Updates to our Terms of Use

We are updating our Terms of Use. Please carefully review the updated Terms before proceeding to our website.

Wednesday, March 27, 2024 | Back issues
Courthouse News Service Courthouse News Service

Medical Marijuana User|Loses 1 of 3 Cases

LAS CRUCES, N.M. (CN) - A federal judge dismissed a lawsuit from a New Mexico man who sought permission to carry medical marijuana through Border Patrol checkpoints.

Raymundo Marrufo, of Deming, buys state-authorized cannabis from a dispensary in Las Cruces, 60 miles from his home. To travel to and from the dispensary he must pass through a Border Patrol checkpoint.

Officers at the checkpoint ask him, "Do you have any illegal drugs?" Marrufo said in his November 2015 lawsuit against the Border Patrol.

Because marijuana is a Schedule I drug under federal law, it is illegal under the Controlled Substances Act. So if Marrufo answers "Yes," he risks being charged as a drug smuggler, but if he answers "No," he could be charged with lying to a federal agent.

His lawsuit cited the Rohrabacher Amendment, a federal law that precludes any federal agency from using federal money to enforce laws that interfere with state medical marijuana laws.

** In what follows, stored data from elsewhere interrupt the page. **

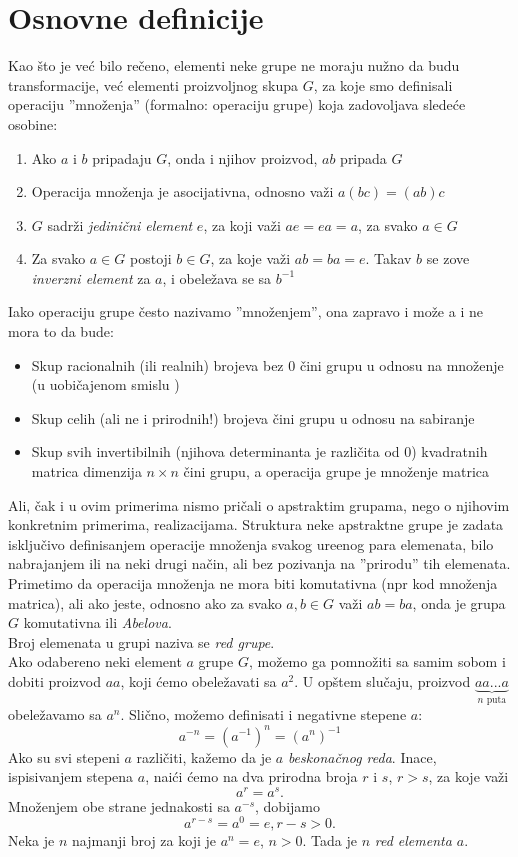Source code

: \documentclass[times, utf8, diplomski]{fer}
\theoremstyle{plain}
\theoremstyle{definition}
\begin{document}
\section{Osnovne definicije}
Kao \v sto je ve\'c bilo re\v ceno, elementi neke grupe ne moraju nu\v zno da budu transformacije, ve\'c elementi proizvoljnog skupa $G$, za koje smo definisali operaciju ''mno\v zenja'' (formalno: operaciju grupe) koja zadovoljava slede\'ce osobine:
\begin{enumerate}
  \item Ako $a$ i $b$ pripadaju $G$, onda i njihov proizvod, $ab$ pripada $G$
  \item Operacija mno\v zenja je asocijativna, odnosno va\v zi $a(bc) = (ab)c$
  \item $G$ sadr\v zi \emph{jedini\v cni element} $e$, za koji va\v zi $ae = ea = a$, za svako $a\in G$
  \item Za svako $a\in G$ postoji $b\in G$, za koje va\v zi $ab = ba = e$. Takav $b$ se zove \emph{inverzni element} za $a$, i obele\v zava se sa $b^{-1}$
\end{enumerate}
Iako operaciju grupe \v cesto nazivamo ''mno\v zenjem'', ona zapravo i mo\v ze a i ne mora to da bude:
\begin{itemize}
  \item Skup racionalnih (ili realnih) brojeva bez $0$ \v cini grupu u odnosu na mno\v zenje (u uobi\v cajenom smislu )
  \item Skup celih (ali ne i prirodnih!) brojeva \v cini grupu u odnosu na sabiranje
  \item Skup svih invertibilnih (njihova determinanta je razli\v cita od $0$) kvadratnih matrica dimenzija $n\times n$ \v cini grupu, a operacija grupe je mno\v zenje matrica
\end{itemize}
Ali, \v cak i u ovim primerima nismo pri\v cali o apstraktim grupama, nego o njihovim konkretnim primerima, realizacijama. Struktura neke apstraktne grupe je zadata isklju\v civo definisanjem operacije mno\v zenja svakog ure\dj enog para elemenata, bilo nabrajanjem ili na neki drugi na\v cin, ali bez pozivanja na ''prirodu'' tih elemenata.\\
Primetimo da operacija mno\v zenja ne mora biti komutativna (npr kod mno\v zenja matrica), ali ako jeste, odnosno ako za svako $a, b\in G$ va\v zi $ab = ba$, onda je grupa $G$ komutativna ili \emph{Abelova}.\\
Broj elemenata u grupi naziva se \emph{red grupe}.\\
Ako odabereno neki element $a$ grupe $G$, mo\v zemo ga pomno\v ziti sa samim sobom i dobiti proizvod $aa$, koji \'cemo obele\v zavati sa $a^2$. U op\v stem slu\v caju, proizvod $\underbrace{aa...a}_{n\text{ puta}}$ obele\v zavamo sa $a^n$. Sli\v cno, mo\v zemo definisati i negativne stepene $a$:
$$a^{-n} = (a^{-1})^n = (a^n)^{-1}$$
Ako su svi stepeni $a$ razli\v citi, ka\v zemo da je $a$ \emph{beskona\v cnog reda}. Inace, ispisivanjem stepena $a$, nai\'ci \'cemo na dva prirodna broja $r$ i $s$, $r>s$, za koje va\v zi
$$a^r = a^s.$$
Mno\v zenjem obe strane jednakosti sa $a^{-s}$, dobijamo
$$a^{r-s} = a^0 = e, r-s>0.$$
Neka je $n$ najmanji broj za koji je $a^n = e$, $n>0$. Tada je $n$ \emph{red elementa $a$}.
\end{document}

He sought an injunction stopping the Border Patrol from questioning citizens about possession of medical marijuana.

U.S. District Judge William P. Johnson dismissed the lawsuit without prejudice, finding that the Rohrabacher Amendment "applies to the Department of Justice, while the Border Patrol is under the Department of Homeland Security."

However, Marrufo's attorney Jason Flores-Williams, in Denver, said that if Marrufo or any other medical marijuana user were to be prosecuted for carrying cannabis through a Border Patrol checkpoint, it would likely be the Department of Justice to prosecute the case.

Marrufo is pursuing a similar case in state court, and a third lawsuit against the New Mexico Department of Health, for failing to provide delivery of medical marijuana to patients in areas which that a dispensary.

Categories / Uncategorized

Subscribe to Closing Arguments

Sign up for new weekly newsletter Closing Arguments to get the latest about ongoing trials, major litigation and hot cases and rulings in courthouses around the U.S. and the world.

Loading...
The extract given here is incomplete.